======== Data shown

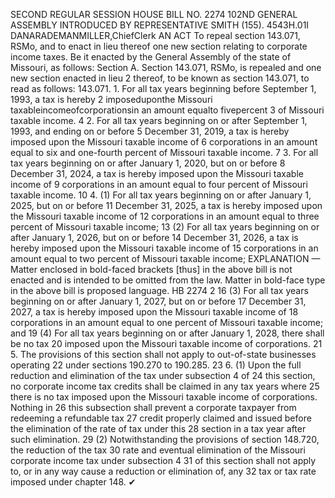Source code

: SECOND REGULAR SESSION
HOUSE BILL NO. 2274
102ND GENERAL ASSEMBLY
INTRODUCED BY REPRESENTATIVE SMITH (155).
4543H.01I DANARADEMANMILLER,ChiefClerk
AN ACT
To repeal section 143.071, RSMo, and to enact in lieu thereof one new section relating to
corporate income taxes.
Be it enacted by the General Assembly of the state of Missouri, as follows:
Section A. Section 143.071, RSMo, is repealed and one new section enacted in lieu
2 thereof, to be known as section 143.071, to read as follows:
143.071. 1. For all tax years beginning before September 1, 1993, a tax is hereby
2 imposeduponthe Missouri taxableincomeofcorporationsin an amount equalto fivepercent
3 of Missouri taxable income.
4 2. For all tax years beginning on or after September 1, 1993, and ending on or before
5 December 31, 2019, a tax is hereby imposed upon the Missouri taxable income of
6 corporations in an amount equal to six and one-fourth percent of Missouri taxable income.
7 3. For all tax years beginning on or after January 1, 2020, but on or before
8 December 31, 2024, a tax is hereby imposed upon the Missouri taxable income of
9 corporations in an amount equal to four percent of Missouri taxable income.
10 4. (1) For all tax years beginning on or after January 1, 2025, but on or before
11 December 31, 2025, a tax is hereby imposed upon the Missouri taxable income of
12 corporations in an amount equal to three percent of Missouri taxable income;
13 (2) For all tax years beginning on or after January 1, 2026, but on or before
14 December 31, 2026, a tax is hereby imposed upon the Missouri taxable income of
15 corporations in an amount equal to two percent of Missouri taxable income;
EXPLANATION — Matter enclosed in bold-faced brackets [thus] in the above bill is not enacted and is
intended to be omitted from the law. Matter in bold-face type in the above bill is proposed language.
HB 2274 2
16 (3) For all tax years beginning on or after January 1, 2027, but on or before
17 December 31, 2027, a tax is hereby imposed upon the Missouri taxable income of
18 corporations in an amount equal to one percent of Missouri taxable income; and
19 (4) For all tax years beginning on or after January 1, 2028, there shall be no tax
20 imposed upon the Missouri taxable income of corporations.
21 5. The provisions of this section shall not apply to out-of-state businesses operating
22 under sections 190.270 to 190.285.
23 6. (1) Upon the full reduction and elimination of the tax under subsection 4 of
24 this section, no corporate income tax credits shall be claimed in any tax years where
25 there is no tax imposed upon the Missouri taxable income of corporations. Nothing in
26 this subsection shall prevent a corporate taxpayer from redeeming a refundable tax
27 credit properly claimed and issued before the elimination of the rate of tax under this
28 section in a tax year after such elimination.
29 (2) Notwithstanding the provisions of section 148.720, the reduction of the tax
30 rate and eventual elimination of the Missouri corporate income tax under subsection 4
31 of this section shall not apply to, or in any way cause a reduction or elimination of, any
32 tax or tax rate imposed under chapter 148.
✔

================

** Exercise details **
What the answer needs is every record above, exactly as written, and no pictures.

** Finished exercise **
Source code

: SECOND REGULAR SESSION
HOUSE BILL NO. 2274
102ND GENERAL ASSEMBLY
INTRODUCED BY REPRESENTATIVE SMITH (155).
4543H.01I DANARADEMANMILLER,ChiefClerk
AN ACT
To repeal section 143.071, RSMo, and to enact in lieu thereof one new section relating to
corporate income taxes.
Be it enacted by the General Assembly of the state of Missouri, as follows:
Section A. Section 143.071, RSMo, is repealed and one new section enacted in lieu
2 thereof, to be known as section 143.071, to read as follows:
143.071. 1. For all tax years beginning before September 1, 1993, a tax is hereby
2 imposeduponthe Missouri taxableincomeofcorporationsin an amount equalto fivepercent
3 of Missouri taxable income.
4 2. For all tax years beginning on or after September 1, 1993, and ending on or before
5 December 31, 2019, a tax is hereby imposed upon the Missouri taxable income of
6 corporations in an amount equal to six and one-fourth percent of Missouri taxable income.
7 3. For all tax years beginning on or after January 1, 2020, but on or before
8 December 31, 2024, a tax is hereby imposed upon the Missouri taxable income of
9 corporations in an amount equal to four percent of Missouri taxable income.
10 4. (1) For all tax years beginning on or after January 1, 2025, but on or before
11 December 31, 2025, a tax is hereby imposed upon the Missouri taxable income of
12 corporations in an amount equal to three percent of Missouri taxable income;
13 (2) For all tax years beginning on or after January 1, 2026, but on or before
14 December 31, 2026, a tax is hereby imposed upon the Missouri taxable income of
15 corporations in an amount equal to two percent of Missouri taxable income;
EXPLANATION — Matter enclosed in bold-faced brackets [thus] in the above bill is not enacted and is
intended to be omitted from the law. Matter in bold-face type in the above bill is proposed language.
HB 2274 2
16 (3) For all tax years beginning on or after January 1, 2027, but on or before
17 December 31, 2027, a tax is hereby imposed upon the Missouri taxable income of
18 corporations in an amount equal to one percent of Missouri taxable income; and
19 (4) For all tax years beginning on or after January 1, 2028, there shall be no tax
20 imposed upon the Missouri taxable income of corporations.
21 5. The provisions of this section shall not apply to out-of-state businesses operating
22 under sections 190.270 to 190.285.
23 6. (1) Upon the full reduction and elimination of the tax under subsection 4 of
24 this section, no corporate income tax credits shall be claimed in any tax years where
25 there is no tax imposed upon the Missouri taxable income of corporations. Nothing in
26 this subsection shall prevent a corporate taxpayer from redeeming a refundable tax
27 credit properly claimed and issued before the elimination of the rate of tax under this
28 section in a tax year after such elimination.
29 (2) Notwithstanding the provisions of section 148.720, the reduction of the tax
30 rate and eventual elimination of the Missouri corporate income tax under subsection 4
31 of this section shall not apply to, or in any way cause a reduction or elimination of, any
32 tax or tax rate imposed under chapter 148.
✔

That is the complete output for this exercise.